## [WORK INSTRUCTIONS]
Find the word "verändern" below. Copy each line that has it.

══ DATASET CONTENT ══

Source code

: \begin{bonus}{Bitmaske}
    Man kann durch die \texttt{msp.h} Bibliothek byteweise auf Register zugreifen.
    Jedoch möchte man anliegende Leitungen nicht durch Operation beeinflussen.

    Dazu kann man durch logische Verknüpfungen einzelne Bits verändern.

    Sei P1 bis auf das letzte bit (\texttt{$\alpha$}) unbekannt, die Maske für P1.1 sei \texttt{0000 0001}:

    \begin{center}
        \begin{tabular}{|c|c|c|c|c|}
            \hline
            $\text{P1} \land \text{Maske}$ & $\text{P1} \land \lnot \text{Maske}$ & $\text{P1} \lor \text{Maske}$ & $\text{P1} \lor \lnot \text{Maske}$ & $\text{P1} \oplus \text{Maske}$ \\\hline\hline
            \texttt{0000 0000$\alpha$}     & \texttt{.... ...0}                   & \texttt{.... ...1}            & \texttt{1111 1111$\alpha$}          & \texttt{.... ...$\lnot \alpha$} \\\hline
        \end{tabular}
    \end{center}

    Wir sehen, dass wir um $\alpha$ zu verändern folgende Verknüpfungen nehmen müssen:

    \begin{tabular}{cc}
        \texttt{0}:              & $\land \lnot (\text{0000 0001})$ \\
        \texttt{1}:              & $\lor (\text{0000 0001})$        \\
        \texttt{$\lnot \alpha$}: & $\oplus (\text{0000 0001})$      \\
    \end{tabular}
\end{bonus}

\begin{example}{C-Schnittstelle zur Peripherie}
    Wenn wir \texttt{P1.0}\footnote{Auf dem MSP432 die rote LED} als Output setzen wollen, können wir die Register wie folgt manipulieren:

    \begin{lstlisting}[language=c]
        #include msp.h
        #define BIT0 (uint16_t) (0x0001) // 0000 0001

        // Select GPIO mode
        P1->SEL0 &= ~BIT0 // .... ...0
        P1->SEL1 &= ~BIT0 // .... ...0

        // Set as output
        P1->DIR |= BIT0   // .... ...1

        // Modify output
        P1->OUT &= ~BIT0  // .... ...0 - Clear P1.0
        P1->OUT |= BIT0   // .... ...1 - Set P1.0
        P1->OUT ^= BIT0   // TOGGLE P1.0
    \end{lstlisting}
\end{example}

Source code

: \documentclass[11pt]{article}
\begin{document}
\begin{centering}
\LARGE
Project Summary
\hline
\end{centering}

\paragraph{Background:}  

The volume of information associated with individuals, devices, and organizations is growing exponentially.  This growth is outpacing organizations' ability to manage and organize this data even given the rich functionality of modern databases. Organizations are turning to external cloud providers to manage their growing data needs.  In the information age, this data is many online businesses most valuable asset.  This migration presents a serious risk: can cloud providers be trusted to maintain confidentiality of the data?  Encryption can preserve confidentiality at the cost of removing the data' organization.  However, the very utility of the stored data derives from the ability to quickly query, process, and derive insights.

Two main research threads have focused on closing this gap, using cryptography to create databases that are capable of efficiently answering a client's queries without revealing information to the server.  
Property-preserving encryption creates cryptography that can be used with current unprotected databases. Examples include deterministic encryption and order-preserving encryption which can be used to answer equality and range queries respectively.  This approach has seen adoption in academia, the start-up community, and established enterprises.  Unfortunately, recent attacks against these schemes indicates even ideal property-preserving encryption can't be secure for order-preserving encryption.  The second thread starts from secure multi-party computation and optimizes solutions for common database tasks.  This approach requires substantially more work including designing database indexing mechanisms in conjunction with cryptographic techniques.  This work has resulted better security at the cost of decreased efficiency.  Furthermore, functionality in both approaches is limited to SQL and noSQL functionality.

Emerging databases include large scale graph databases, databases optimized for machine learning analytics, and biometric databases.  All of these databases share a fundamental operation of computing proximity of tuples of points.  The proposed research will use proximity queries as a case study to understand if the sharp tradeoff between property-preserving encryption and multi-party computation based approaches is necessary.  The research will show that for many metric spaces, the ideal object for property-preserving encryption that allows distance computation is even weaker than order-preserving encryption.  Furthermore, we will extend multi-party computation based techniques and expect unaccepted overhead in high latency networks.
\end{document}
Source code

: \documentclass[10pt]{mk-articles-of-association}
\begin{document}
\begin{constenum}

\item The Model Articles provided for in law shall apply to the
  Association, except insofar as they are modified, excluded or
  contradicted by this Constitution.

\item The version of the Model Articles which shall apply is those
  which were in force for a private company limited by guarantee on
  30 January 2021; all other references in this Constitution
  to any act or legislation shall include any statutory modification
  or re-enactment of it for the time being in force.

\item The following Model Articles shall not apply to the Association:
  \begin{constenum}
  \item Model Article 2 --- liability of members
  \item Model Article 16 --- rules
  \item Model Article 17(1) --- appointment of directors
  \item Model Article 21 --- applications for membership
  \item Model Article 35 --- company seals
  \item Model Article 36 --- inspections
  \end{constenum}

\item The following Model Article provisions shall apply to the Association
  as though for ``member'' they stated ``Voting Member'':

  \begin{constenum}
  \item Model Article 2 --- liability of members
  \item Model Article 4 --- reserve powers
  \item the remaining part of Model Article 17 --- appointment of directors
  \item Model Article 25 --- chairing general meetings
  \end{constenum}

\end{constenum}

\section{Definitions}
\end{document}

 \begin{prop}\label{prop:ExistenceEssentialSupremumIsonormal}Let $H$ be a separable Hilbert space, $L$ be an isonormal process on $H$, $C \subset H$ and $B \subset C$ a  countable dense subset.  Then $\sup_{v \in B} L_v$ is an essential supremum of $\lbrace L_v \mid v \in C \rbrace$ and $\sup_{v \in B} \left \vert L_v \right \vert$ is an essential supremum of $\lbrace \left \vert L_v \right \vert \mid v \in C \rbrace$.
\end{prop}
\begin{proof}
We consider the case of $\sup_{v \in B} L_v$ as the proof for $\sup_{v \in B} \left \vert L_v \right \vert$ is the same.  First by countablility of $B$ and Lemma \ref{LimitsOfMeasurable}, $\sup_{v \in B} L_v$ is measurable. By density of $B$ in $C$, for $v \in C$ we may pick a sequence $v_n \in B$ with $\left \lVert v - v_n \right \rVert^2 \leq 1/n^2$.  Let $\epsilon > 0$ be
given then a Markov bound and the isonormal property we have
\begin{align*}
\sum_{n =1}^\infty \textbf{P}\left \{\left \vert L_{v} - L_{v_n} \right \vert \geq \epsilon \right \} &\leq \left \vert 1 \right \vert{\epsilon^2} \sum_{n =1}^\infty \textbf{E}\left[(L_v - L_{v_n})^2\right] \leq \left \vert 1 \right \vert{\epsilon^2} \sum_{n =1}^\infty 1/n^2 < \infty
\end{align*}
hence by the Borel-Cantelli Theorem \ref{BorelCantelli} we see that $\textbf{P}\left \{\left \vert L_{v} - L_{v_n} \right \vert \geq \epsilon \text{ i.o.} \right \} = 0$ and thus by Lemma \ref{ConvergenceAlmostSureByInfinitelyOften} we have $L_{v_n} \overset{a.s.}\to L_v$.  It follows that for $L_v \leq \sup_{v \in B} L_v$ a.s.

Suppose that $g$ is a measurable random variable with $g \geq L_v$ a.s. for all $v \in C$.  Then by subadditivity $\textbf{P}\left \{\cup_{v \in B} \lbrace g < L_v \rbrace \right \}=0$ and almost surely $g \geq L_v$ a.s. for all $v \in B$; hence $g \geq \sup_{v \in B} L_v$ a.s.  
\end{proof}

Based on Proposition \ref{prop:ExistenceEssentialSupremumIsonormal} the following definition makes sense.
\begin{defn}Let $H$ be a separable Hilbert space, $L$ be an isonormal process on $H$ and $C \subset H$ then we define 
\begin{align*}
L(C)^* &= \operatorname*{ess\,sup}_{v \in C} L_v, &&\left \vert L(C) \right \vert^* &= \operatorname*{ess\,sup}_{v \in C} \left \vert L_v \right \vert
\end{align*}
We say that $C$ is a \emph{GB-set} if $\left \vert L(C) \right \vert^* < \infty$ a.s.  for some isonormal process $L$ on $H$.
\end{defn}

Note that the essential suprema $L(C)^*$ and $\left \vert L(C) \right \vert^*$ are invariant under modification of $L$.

═══

## [EXERCISE ANSWER]
    Dazu kann man durch logische Verknüpfungen einzelne Bits verändern.
    Wir sehen, dass wir um $\alpha$ zu verändern folgende Verknüpfungen nehmen müssen:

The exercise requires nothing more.